Rascando con el juez

Hacéte amigo del juez, no le des de qué quejarse.
Pues siempre es güeno tener palenque ande ir a rascarse.

De tres grupos de gentes el mundo no suele hablar bien: los argentinos, los economistas y los jueces. Que a estos últimos les pase está casi en la naturaleza de las cosas: al juez sólo acuden quienes tienen un interés controvertido con otro, y el juez debe dar la razón a una de las partes, por lo que la parte desfavorecida se acordará de él con amargura, y si está en posición de publicar su pensamiento le tirará de todo menos rosas. Shakespeare, en Hamlet, deploraba la lentitud judicial. Y de tales quejas hay montones. ¿Para qué diantre hay jueces? Según Adam Smith -y en esto coincidía el autor de la Constitución argentina- la apropiación de los bienes terrenales fue desigual, y excluyó a muchos: “donde existen grandes propiedades -decía- existe gran desigualdad. Por cada hombre riquísimo habrá por lo menos quinientos pobres, y la abundancia de algunos pocos supone la indigencia de muchos”. Una gran casta de desposeídos, envidiosa de las propiedades de los propietarios: “La abundancia que gozan los ricos despierta la indignación de los pobres, que con frecuencia se ven arrastrados por la necesidad, o impulsados por la envidia, a atropellar las posesiones de aquéllos”. El temor al castigo es disuasivo: “Sólo bajo el cobijo del magistrado civil puede dormir una sola noche tranquilo el propietario de esas propiedades valiosas. La autoridad civil es una institución destinada a asegurar los bienes y las propiedades, se instituye para la defensa de los ricos contra los pobres, es decir, de quienes poseen algo contra los que nada poseen”. El juez defiende a uno frenando las aspiraciones del otro: se convierte en instrumento del rico y en verdugo del pobre. Mientras el rico puede servirse de los mejores abogados e intentar halagar al juez, el pobre debe entregarse al defensor de pobres y ausentes y de él no puede el juez esperar ninguna atención.

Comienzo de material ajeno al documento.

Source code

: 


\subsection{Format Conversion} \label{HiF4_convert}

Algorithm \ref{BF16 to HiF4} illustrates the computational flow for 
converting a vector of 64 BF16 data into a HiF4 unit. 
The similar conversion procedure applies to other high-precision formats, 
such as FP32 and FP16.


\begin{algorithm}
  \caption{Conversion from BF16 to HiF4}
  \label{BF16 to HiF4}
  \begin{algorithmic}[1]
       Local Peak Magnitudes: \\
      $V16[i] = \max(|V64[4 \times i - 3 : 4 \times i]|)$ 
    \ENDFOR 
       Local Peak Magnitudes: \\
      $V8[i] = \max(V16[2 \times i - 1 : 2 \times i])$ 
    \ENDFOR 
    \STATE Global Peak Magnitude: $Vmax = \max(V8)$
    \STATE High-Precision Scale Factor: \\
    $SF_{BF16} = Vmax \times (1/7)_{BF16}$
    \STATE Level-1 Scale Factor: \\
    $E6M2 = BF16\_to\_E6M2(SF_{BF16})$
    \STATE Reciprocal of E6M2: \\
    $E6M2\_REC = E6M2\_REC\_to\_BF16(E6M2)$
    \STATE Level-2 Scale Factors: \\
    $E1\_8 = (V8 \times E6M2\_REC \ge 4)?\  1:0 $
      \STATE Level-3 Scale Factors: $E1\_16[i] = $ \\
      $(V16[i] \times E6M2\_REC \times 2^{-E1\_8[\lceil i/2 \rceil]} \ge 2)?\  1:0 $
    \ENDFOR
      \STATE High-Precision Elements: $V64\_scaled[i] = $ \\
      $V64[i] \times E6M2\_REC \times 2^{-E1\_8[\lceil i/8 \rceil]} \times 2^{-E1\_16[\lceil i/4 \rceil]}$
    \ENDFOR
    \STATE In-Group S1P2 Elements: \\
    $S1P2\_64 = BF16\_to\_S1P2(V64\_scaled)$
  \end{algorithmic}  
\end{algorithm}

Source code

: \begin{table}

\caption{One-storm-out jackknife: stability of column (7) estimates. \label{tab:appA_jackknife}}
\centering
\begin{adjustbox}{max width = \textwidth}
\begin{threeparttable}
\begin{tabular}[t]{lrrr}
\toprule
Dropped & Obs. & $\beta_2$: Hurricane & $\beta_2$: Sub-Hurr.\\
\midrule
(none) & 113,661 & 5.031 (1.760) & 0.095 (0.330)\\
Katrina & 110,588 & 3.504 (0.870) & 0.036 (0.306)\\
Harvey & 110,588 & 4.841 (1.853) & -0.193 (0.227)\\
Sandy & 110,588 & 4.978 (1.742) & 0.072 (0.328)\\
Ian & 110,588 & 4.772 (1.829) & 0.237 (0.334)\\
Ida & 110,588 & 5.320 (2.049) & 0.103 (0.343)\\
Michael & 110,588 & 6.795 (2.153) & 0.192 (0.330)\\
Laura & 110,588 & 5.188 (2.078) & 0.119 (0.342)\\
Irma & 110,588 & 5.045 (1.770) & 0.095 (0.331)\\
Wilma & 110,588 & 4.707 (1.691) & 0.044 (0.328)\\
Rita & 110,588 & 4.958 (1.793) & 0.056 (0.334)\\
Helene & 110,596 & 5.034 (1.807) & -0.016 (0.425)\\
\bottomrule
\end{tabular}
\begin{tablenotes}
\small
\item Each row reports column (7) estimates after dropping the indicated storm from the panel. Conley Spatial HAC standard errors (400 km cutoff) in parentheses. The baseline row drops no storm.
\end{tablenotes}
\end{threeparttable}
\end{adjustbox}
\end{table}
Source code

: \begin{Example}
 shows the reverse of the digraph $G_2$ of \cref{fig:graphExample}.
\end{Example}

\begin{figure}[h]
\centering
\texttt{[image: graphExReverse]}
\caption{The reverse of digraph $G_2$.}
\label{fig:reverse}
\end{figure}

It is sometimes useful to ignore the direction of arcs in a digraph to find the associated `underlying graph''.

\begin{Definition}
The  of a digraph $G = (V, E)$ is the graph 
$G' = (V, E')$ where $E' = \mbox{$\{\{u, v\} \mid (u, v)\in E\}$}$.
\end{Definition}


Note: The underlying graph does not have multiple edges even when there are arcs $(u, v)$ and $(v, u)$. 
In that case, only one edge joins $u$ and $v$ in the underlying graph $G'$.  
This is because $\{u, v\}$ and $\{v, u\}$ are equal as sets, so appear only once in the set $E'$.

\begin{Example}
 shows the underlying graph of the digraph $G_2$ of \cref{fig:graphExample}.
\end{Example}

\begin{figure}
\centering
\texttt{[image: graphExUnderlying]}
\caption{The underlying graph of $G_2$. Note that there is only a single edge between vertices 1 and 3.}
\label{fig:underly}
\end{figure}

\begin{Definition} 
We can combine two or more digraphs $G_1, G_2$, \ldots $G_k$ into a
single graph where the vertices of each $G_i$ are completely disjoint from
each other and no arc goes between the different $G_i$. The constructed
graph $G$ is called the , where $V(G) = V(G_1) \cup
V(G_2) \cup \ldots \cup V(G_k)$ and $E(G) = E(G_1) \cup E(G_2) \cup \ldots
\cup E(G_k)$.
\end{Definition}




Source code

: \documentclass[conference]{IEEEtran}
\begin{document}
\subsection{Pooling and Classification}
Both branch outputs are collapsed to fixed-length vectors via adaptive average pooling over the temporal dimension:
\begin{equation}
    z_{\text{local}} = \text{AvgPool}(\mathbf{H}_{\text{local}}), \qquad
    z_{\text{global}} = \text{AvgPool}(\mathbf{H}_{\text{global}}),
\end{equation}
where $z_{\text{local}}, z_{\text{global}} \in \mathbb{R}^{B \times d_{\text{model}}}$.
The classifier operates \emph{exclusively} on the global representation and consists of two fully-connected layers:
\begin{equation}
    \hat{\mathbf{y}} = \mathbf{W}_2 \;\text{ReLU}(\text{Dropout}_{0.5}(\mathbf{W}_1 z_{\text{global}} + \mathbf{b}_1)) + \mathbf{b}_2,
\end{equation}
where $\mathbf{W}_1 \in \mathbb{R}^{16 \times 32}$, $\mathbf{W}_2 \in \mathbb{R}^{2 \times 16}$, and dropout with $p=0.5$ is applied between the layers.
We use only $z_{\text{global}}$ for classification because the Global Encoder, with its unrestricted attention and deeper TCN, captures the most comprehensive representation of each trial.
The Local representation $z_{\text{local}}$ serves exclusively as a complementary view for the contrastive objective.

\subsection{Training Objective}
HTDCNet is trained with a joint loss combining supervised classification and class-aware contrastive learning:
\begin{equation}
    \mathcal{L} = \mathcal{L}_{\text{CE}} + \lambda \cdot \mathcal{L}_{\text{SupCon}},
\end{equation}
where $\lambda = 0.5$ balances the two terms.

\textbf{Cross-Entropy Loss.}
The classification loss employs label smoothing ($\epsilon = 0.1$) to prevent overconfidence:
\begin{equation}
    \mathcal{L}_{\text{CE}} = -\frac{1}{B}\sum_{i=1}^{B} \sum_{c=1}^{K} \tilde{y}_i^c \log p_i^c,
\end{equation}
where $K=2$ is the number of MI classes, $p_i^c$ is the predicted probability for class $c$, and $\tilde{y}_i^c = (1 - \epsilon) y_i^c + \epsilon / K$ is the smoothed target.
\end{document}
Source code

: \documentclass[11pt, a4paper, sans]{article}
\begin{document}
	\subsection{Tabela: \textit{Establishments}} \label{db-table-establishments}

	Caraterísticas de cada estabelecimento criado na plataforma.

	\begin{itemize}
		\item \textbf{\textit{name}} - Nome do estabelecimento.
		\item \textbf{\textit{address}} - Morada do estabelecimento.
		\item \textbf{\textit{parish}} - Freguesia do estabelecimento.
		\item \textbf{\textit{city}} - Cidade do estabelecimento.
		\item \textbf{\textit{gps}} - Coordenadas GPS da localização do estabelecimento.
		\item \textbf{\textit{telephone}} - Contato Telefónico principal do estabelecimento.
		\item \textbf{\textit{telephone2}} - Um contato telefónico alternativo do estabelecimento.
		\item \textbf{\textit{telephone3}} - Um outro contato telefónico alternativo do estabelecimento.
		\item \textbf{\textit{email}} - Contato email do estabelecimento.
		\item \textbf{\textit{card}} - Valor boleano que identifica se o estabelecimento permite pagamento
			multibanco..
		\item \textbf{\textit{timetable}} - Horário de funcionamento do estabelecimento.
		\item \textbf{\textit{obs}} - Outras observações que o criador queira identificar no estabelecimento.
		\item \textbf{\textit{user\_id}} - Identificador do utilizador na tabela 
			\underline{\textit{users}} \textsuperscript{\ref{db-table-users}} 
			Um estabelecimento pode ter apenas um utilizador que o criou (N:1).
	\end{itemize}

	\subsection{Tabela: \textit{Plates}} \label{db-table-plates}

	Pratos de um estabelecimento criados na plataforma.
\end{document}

A todo argentinito de tierna edad, en la escuela el programa oficial le manda estudiar el libro que representa a la literatura argentina, y lee: “¡Pucha, si usté los oyera / como yo en una ocasión / tuita la conversación / que con otro tuvo el juez! / Le asiguro que esta vez / se me achicó el corazón. / Hablaban de hacerse ricos / con campos en la frontera/ ... Todo se güelven proyetos / de colonias y carriles / y tirar la plata a miles.”